Task prompt:
Transcribe the stretch of entries below from the line with "1. wallpaper（获取himawari8中得卫星图作为PC的桌面）" through the line with "git clone https://github.com/code-h/interesting.git", exactly and with both ends included; leave out all other lines.

▼

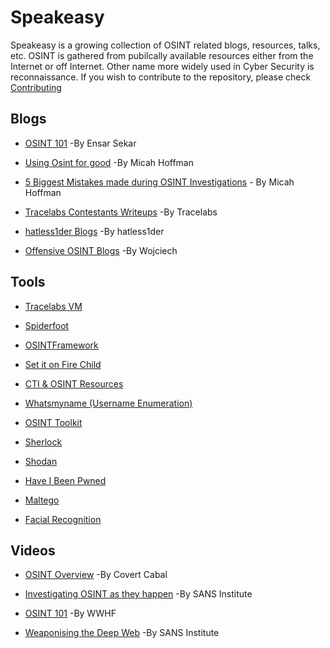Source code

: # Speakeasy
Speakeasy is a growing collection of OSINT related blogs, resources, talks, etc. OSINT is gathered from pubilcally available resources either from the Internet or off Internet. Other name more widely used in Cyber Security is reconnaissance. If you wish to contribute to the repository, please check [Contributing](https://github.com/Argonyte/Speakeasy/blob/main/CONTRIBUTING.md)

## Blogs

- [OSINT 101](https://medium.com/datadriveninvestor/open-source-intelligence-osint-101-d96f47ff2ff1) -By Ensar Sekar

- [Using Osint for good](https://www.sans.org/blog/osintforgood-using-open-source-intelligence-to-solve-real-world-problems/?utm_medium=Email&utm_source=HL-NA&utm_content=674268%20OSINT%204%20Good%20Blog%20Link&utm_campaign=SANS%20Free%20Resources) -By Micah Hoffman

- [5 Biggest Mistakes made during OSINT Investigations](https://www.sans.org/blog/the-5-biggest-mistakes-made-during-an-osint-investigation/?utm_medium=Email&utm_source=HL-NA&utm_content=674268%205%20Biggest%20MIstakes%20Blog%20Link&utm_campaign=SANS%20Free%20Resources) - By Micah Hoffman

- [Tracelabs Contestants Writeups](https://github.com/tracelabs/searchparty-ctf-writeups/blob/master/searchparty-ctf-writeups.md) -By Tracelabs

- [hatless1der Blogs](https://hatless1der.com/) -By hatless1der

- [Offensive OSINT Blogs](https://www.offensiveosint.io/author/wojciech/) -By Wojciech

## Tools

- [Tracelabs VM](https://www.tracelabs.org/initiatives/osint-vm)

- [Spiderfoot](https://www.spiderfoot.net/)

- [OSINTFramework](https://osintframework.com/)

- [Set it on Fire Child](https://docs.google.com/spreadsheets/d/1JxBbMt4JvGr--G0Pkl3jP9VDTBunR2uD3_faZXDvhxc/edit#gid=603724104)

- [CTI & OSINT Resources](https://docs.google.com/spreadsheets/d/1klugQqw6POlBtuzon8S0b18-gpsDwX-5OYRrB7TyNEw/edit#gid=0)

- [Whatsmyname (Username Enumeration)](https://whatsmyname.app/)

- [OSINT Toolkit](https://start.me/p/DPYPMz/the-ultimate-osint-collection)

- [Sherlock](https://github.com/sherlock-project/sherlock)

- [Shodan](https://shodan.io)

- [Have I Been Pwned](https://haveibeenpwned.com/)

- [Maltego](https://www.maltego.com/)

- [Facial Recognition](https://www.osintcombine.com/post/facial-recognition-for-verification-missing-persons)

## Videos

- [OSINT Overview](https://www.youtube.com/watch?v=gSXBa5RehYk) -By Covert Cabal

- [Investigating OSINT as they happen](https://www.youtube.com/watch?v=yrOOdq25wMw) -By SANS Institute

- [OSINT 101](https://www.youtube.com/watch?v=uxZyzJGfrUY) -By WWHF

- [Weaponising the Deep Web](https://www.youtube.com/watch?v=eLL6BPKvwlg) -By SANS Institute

▲
▼

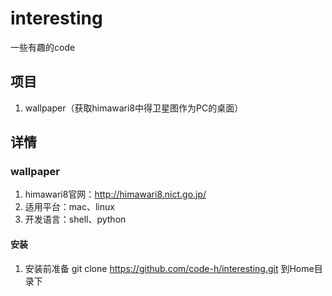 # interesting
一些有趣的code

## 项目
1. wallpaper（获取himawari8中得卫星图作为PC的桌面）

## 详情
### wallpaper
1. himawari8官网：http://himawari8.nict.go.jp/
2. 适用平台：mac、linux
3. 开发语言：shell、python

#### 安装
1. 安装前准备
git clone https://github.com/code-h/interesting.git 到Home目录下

▲
▼

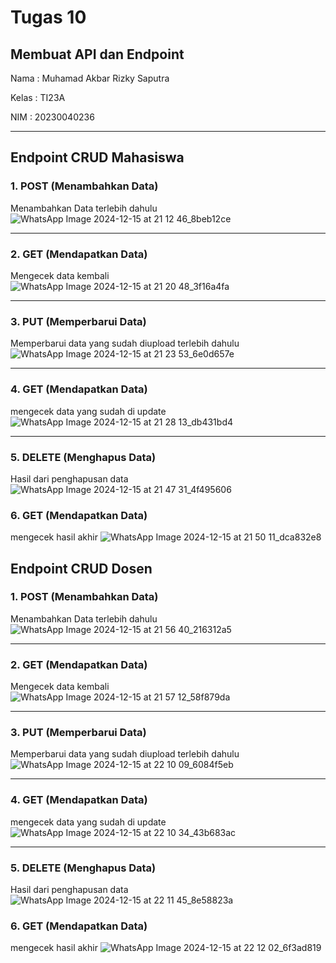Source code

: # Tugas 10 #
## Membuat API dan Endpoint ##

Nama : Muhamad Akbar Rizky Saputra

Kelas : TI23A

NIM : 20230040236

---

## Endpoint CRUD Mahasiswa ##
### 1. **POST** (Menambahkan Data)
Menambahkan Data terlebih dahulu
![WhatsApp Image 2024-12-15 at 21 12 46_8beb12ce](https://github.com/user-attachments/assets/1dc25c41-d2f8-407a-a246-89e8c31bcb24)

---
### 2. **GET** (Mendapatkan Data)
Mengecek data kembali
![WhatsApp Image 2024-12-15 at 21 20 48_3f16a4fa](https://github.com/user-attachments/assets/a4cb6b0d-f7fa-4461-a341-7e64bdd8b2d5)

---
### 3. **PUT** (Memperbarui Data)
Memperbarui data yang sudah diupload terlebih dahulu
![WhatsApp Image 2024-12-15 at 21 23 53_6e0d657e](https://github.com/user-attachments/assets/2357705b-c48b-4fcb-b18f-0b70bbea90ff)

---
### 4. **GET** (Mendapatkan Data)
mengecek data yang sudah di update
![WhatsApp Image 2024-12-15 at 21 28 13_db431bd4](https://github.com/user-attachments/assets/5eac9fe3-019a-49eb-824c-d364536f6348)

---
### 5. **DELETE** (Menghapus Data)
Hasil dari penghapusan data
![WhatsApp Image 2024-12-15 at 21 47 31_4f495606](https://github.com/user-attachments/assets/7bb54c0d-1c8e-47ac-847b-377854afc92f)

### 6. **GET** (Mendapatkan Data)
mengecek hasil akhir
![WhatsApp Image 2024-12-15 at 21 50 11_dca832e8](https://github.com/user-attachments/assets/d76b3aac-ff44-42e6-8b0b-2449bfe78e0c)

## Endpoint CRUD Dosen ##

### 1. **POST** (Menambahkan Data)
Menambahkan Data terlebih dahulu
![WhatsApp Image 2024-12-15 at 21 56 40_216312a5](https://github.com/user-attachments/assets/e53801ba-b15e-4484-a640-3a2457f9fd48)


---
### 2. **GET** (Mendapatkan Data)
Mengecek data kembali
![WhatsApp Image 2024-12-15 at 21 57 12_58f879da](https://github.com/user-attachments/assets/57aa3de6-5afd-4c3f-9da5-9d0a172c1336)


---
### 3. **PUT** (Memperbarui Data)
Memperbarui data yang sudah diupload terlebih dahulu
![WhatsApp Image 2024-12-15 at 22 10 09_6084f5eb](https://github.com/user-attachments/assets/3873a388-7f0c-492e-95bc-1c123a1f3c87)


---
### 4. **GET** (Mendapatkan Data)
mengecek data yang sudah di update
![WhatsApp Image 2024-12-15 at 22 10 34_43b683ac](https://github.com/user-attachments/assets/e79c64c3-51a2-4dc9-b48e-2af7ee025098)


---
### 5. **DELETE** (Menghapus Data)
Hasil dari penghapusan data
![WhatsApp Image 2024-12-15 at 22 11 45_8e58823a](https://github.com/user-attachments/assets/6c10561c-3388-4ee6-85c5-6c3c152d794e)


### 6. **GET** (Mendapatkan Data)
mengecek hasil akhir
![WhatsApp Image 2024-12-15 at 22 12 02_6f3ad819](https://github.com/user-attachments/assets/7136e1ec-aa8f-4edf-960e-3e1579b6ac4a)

▲

Expected output:
1. wallpaper（获取himawari8中得卫星图作为PC的桌面）

## 详情
### wallpaper
1. himawari8官网：http://himawari8.nict.go.jp/
2. 适用平台：mac、linux
3. 开发语言：shell、python

#### 安装
1. 安装前准备
git clone https://github.com/code-h/interesting.git 到Home目录下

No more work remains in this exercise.